Average annual GDP growth in the ten-years up to end-2014 was strong at +6.7%, resulting in a marked reduction in poverty levels, although the starting point was very low. Agriculture remains the cornerstone of the economy, accounting for around 23% of GDP. Coffee is the principal crop and generator of export receipts (around 20% of the total). However, the discovery of oil in the Lake Albert region to the west is transforming the economy. Although commercial production is not expected before 2017-18 (or later), investment in the energy sector is already driving GDP growth; annual GDP expansion is forecast at over +5% in 2015-17. The oil reserves are considered to be some of the largest discovered in the Sub-Saharan Africa region.
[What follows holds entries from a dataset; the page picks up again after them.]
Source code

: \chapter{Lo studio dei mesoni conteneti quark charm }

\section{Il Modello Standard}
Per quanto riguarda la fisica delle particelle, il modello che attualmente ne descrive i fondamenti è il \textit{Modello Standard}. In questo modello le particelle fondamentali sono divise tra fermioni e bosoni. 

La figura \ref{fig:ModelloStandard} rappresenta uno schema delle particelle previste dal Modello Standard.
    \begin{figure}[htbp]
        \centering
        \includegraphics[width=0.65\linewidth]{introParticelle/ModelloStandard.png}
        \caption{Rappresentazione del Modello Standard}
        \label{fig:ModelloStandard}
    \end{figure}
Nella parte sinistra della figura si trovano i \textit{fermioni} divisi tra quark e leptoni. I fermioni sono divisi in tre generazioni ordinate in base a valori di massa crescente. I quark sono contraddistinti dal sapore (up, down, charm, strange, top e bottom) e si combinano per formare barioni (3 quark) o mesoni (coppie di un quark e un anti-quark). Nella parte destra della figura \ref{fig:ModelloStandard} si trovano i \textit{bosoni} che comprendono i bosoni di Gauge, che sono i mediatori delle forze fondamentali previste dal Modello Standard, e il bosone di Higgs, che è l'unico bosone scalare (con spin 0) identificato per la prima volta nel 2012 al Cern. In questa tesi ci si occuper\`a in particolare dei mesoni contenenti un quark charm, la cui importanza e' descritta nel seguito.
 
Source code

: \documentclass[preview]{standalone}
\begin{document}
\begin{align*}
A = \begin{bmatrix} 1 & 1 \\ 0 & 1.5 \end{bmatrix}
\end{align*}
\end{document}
It remains to be seen if the “resource curse”, evident elsewhere in Africa, will be avoided. Meanwhile, the government has to manage high expectations associated with nascent oil wealth.
External deficits and debt
The current account records large deficits (see chart) and we forecast a shortfall of -9% of GDP in 2015 and -10% in 2016. Deficits of such magnitude partly reflect large capital imports for investment in the oil and hydro-electricity sectors. Extenal debt ratios are low but again increasing (see chart).
Challenging business environment
The business environment is below average of the countries we assess. The Heritage Foundation’s Index of Economic Freedom (IEF) indicates that business is particularly hampered by regulatory problems (including perceptions of corruption and inefficient government services) and insufficient property rights (including a judicial system that is not independent). The 2015 IEF ranks Uganda 92 out of 178 countries, below Morocco but above Namibia and Lebanon. The World Bank’s Doing Business 2016 report ranks Uganda 122 out of 189 economies for the overall ease of doing business, below Iran and Argentina but above Egypt.